We ate inside, way before dinner time, around 5-6 p.m., so there weren't that many people. They were outside enjoying the sun. Some of the owners' children ran in and out from the kitchen. It was comforting, not intrusive, breezy.
I think this shall be my favorite Indian restaurant. We're definitely going back--only when we have nothing else to do but just sit back and really enjoy.
It's not often I'm inspired to make a recipe I find from a magazine. I've recreated a Campbell's soup recipe. I've wanted to recreate a Nigella Lawson strawberry muffin recipe. Otherwise, I never get around to it, or the recipe's too complicated.

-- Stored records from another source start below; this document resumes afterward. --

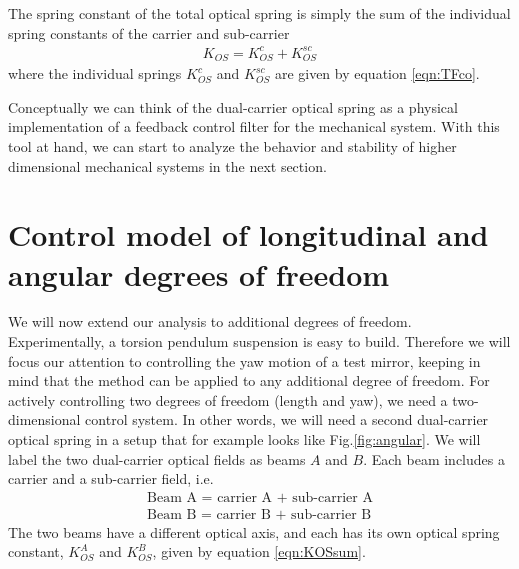 \documentclass[%
 reprint,
 amsmath,amssymb,
 aps,
]{revtex4-1}
\begin{document}
The spring constant of the total optical spring is simply the sum of the individual spring constants of the carrier and sub-carrier
\begin{eqnarray}
\label{eqn:KOSsum}
K_{OS}=K_{OS}^c+K_{OS}^{sc}
\end{eqnarray}
where the individual springs $K_{OS}^c$ and $K_{OS}^{sc}$ are given by equation \ref{eqn:TFco}.


Conceptually we can think of the dual-carrier optical spring as a physical implementation of a feedback control filter for the mechanical system. With this tool at hand, we can start to analyze the behavior and stability of higher dimensional mechanical systems in the next section.



\section{Control model of longitudinal and angular degrees of freedom}
\label{sec:III} 

We will now extend our analysis to additional degrees of freedom. Experimentally, a torsion pendulum suspension is  easy to build. Therefore we will focus our attention to controlling the yaw motion of a test mirror, keeping in mind that the method can be applied to any additional degree of freedom. For actively controlling two degrees of freedom (length and yaw), we need a two-dimensional control system. In other words, we will need a second dual-carrier optical spring in a setup that for example looks like Fig.\ref{fig:angular}. We will label the two dual-carrier optical fields as beams $A$ and $B$. Each beam includes a carrier and a sub-carrier field, i.e.
\begin{eqnarray}
\label{eqn:beams}
\mbox{Beam A = carrier A + sub-carrier A}\\ \nonumber
\mbox{Beam B = carrier B + sub-carrier B}\nonumber
\end{eqnarray}
The two beams have a different optical axis, and each has its own optical spring constant, $K_{OS}^A$ and $K_{OS}^B$, given by equation 
\ref{eqn:KOSsum}.
\end{document}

Not this one. It's from Soap Opera Digest, and an Indian actress who plays Rama on ONE LIFE TO LIVE.
Shenaz Treasury's (Rama, OLTL) Aloo Gobi (Potato-Cauliflower Curry) Recipe:
2 medium potatoes, peeled and cubed
1 small or medium cauliflower, cut into florets
1 medium onion, chopped
1 medium tomato, chopped
2 cloves of garlic, chopped
2 tbsp. ginger, grated or finely chopped
1/2 tsp. turmeric
1 1/2 tsp. ground cumin
2 tsp. ground coriander
1/2 tsp. ground garam masala
1/2 tsp. ground red pepper
1 tsp. salt
1/2 cup fresh cilantro
2 green chilies, whole
Heat 3 tbsp. vegetable oil in large skillet over medium heat. Cook onion, garlic and ginger in hot oil till golden brown, 5 minutes. Stir cilantro stems, green chilies and turmeric into the mix. Add tomato and continue cooking until tomatoes are softened. Add potatoes, cook and stir till potatoes are completely coated. Add cauliflower, season with cumin, coriander, garam masala, ground red pepper, and salt. Pour 2 cups water over mix, stir. Bring to boil, cover, reduce heat to medium-low and cook till potatoes and cauliflower are tender but not mushy, 20 minutes. Garnish with cilantro leaves before serving [with rice!].

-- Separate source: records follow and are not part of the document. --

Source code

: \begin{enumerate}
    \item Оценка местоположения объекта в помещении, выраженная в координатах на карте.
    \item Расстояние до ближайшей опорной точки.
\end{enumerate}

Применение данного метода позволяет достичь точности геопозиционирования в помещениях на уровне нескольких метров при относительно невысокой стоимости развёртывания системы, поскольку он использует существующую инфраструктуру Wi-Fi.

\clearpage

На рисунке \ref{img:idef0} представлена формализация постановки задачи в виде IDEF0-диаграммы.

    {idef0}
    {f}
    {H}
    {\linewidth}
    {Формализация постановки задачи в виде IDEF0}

-Soap Opera Digest, Aug. 23, 2011
I love Indian food, especially vegetarian offerings like Aloo Gobi (potato and cauliflower curry). I was first introduced to Indian food by a former boyfriend back in Hawaii. He would take me to this awesome place in Honolulu where all the curries and daals and chutneys were served on this metal tray like from my high school cafeteria. Everything was so spicy and exotic. I couldn't get enough. That it was healthy and vegetarian, aided in my never ending fitness routine and six-mile daily jog.
This Aloo Gobi recipe seemed easy enough to make in my home. All I really needed was to pick up garam masala by the 1/2 teaspoonful at PCC (cheapest option; buying an entire bottle is expensive).
I actually had to pick up a whole lot more than one spice. Earlier today, I went to the Farmer's Market and PCC for most of the vegetables. The recipe didn't specify what kind of green chilies to get, so I got big serranos.
The hardest part of cooking Indian food is preparing all of the ingredients for the skillet, then, standing there making sure each one is toasted long enough in the oil with the other spices. I got the garlic and onion prepped when I realized I didn't get enough ginger. I finished chopping the other vegetables, put them in their own dishes, then went back to the store for more ginger.
I hate doing that.
I didn't use just water for the two cups liquid. I needed more flavor, if my husband was going to try some. Truth be told, I should've added chicken for him. I used a can of chicken broth then finished up the second cup with water. It still needed more salt after simmering covered for 20 minutes.
If you're a vegetarian/vegan, you would love this as is--minus the chicken broth. If you're allergic to tomatoes, use bell pepper, or even Chinese eggplant.
This is my attempt to eat better. Let's see how long this lasts.
I'm still interested in finding other Aloo Gobi recipes to try. Could be an Indian food-cooking trend here.